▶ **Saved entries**

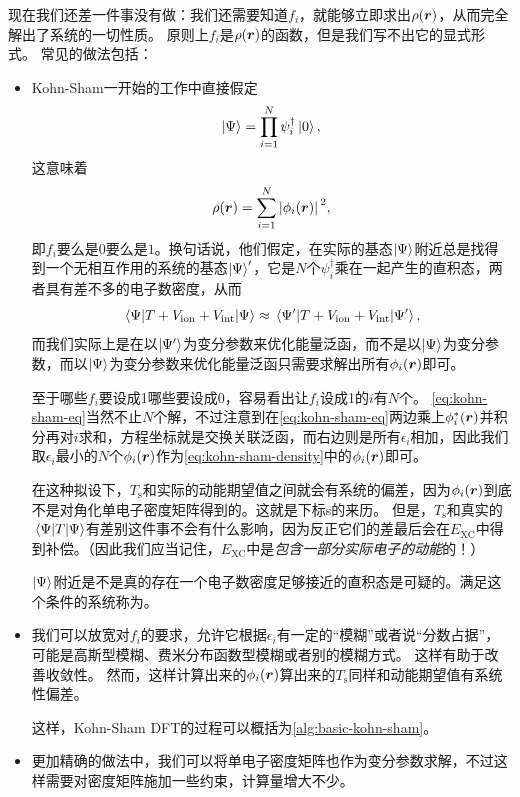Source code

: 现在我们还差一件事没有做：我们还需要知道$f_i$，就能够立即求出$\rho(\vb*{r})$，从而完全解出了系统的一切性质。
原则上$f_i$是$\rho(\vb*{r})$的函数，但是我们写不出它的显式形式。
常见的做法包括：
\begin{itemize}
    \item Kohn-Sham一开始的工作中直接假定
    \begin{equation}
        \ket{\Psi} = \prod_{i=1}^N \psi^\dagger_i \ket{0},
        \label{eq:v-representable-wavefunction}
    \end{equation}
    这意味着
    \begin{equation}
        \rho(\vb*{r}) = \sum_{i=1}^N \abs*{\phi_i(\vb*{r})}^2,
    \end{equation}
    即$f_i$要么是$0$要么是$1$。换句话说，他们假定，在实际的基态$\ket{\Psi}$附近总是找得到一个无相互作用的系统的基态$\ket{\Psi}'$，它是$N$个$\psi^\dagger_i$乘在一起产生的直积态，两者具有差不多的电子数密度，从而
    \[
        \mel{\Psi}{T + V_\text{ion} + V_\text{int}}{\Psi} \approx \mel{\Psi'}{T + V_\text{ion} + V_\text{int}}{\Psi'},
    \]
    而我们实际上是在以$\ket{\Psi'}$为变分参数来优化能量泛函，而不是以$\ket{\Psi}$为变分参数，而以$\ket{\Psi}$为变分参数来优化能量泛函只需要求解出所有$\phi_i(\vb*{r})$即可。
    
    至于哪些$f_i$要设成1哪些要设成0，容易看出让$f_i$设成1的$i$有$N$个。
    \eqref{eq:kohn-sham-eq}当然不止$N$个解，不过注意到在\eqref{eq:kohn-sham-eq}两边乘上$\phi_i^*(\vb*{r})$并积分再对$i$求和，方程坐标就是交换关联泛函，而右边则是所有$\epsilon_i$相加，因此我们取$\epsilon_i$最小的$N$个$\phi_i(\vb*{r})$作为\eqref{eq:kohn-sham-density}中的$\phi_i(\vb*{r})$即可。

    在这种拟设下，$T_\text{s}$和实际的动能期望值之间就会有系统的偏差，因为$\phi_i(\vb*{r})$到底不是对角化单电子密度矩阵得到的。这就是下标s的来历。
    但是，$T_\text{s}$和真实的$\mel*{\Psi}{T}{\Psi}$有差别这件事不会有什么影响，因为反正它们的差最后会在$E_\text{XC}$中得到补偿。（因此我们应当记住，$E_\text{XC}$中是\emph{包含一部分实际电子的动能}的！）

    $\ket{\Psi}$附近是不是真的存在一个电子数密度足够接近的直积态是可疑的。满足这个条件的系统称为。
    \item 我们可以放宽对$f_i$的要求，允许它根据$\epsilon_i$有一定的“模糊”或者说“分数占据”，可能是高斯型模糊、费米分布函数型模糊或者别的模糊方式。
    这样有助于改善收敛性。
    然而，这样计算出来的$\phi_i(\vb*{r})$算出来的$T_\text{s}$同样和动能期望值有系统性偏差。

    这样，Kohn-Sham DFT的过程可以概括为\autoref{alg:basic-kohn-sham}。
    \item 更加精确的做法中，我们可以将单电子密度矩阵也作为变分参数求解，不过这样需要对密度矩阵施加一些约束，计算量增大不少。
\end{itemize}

▶ **Required action**
Although the records above contain pictures, only their text is to be repeated, exactly as given.

▶ **The completed task**
Source code

: 现在我们还差一件事没有做：我们还需要知道$f_i$，就能够立即求出$\rho(\vb*{r})$，从而完全解出了系统的一切性质。
原则上$f_i$是$\rho(\vb*{r})$的函数，但是我们写不出它的显式形式。
常见的做法包括：
\begin{itemize}
    \item Kohn-Sham一开始的工作中直接假定
    \begin{equation}
        \ket{\Psi} = \prod_{i=1}^N \psi^\dagger_i \ket{0},
        \label{eq:v-representable-wavefunction}
    \end{equation}
    这意味着
    \begin{equation}
        \rho(\vb*{r}) = \sum_{i=1}^N \abs*{\phi_i(\vb*{r})}^2,
    \end{equation}
    即$f_i$要么是$0$要么是$1$。换句话说，他们假定，在实际的基态$\ket{\Psi}$附近总是找得到一个无相互作用的系统的基态$\ket{\Psi}'$，它是$N$个$\psi^\dagger_i$乘在一起产生的直积态，两者具有差不多的电子数密度，从而
    \[
        \mel{\Psi}{T + V_\text{ion} + V_\text{int}}{\Psi} \approx \mel{\Psi'}{T + V_\text{ion} + V_\text{int}}{\Psi'},
    \]
    而我们实际上是在以$\ket{\Psi'}$为变分参数来优化能量泛函，而不是以$\ket{\Psi}$为变分参数，而以$\ket{\Psi}$为变分参数来优化能量泛函只需要求解出所有$\phi_i(\vb*{r})$即可。
    
    至于哪些$f_i$要设成1哪些要设成0，容易看出让$f_i$设成1的$i$有$N$个。
    \eqref{eq:kohn-sham-eq}当然不止$N$个解，不过注意到在\eqref{eq:kohn-sham-eq}两边乘上$\phi_i^*(\vb*{r})$并积分再对$i$求和，方程坐标就是交换关联泛函，而右边则是所有$\epsilon_i$相加，因此我们取$\epsilon_i$最小的$N$个$\phi_i(\vb*{r})$作为\eqref{eq:kohn-sham-density}中的$\phi_i(\vb*{r})$即可。

    在这种拟设下，$T_\text{s}$和实际的动能期望值之间就会有系统的偏差，因为$\phi_i(\vb*{r})$到底不是对角化单电子密度矩阵得到的。这就是下标s的来历。
    但是，$T_\text{s}$和真实的$\mel*{\Psi}{T}{\Psi}$有差别这件事不会有什么影响，因为反正它们的差最后会在$E_\text{XC}$中得到补偿。（因此我们应当记住，$E_\text{XC}$中是\emph{包含一部分实际电子的动能}的！）

    $\ket{\Psi}$附近是不是真的存在一个电子数密度足够接近的直积态是可疑的。满足这个条件的系统称为。
    \item 我们可以放宽对$f_i$的要求，允许它根据$\epsilon_i$有一定的“模糊”或者说“分数占据”，可能是高斯型模糊、费米分布函数型模糊或者别的模糊方式。
    这样有助于改善收敛性。
    然而，这样计算出来的$\phi_i(\vb*{r})$算出来的$T_\text{s}$同样和动能期望值有系统性偏差。

    这样，Kohn-Sham DFT的过程可以概括为\autoref{alg:basic-kohn-sham}。
    \item 更加精确的做法中，我们可以将单电子密度矩阵也作为变分参数求解，不过这样需要对密度矩阵施加一些约束，计算量增大不少。
\end{itemize}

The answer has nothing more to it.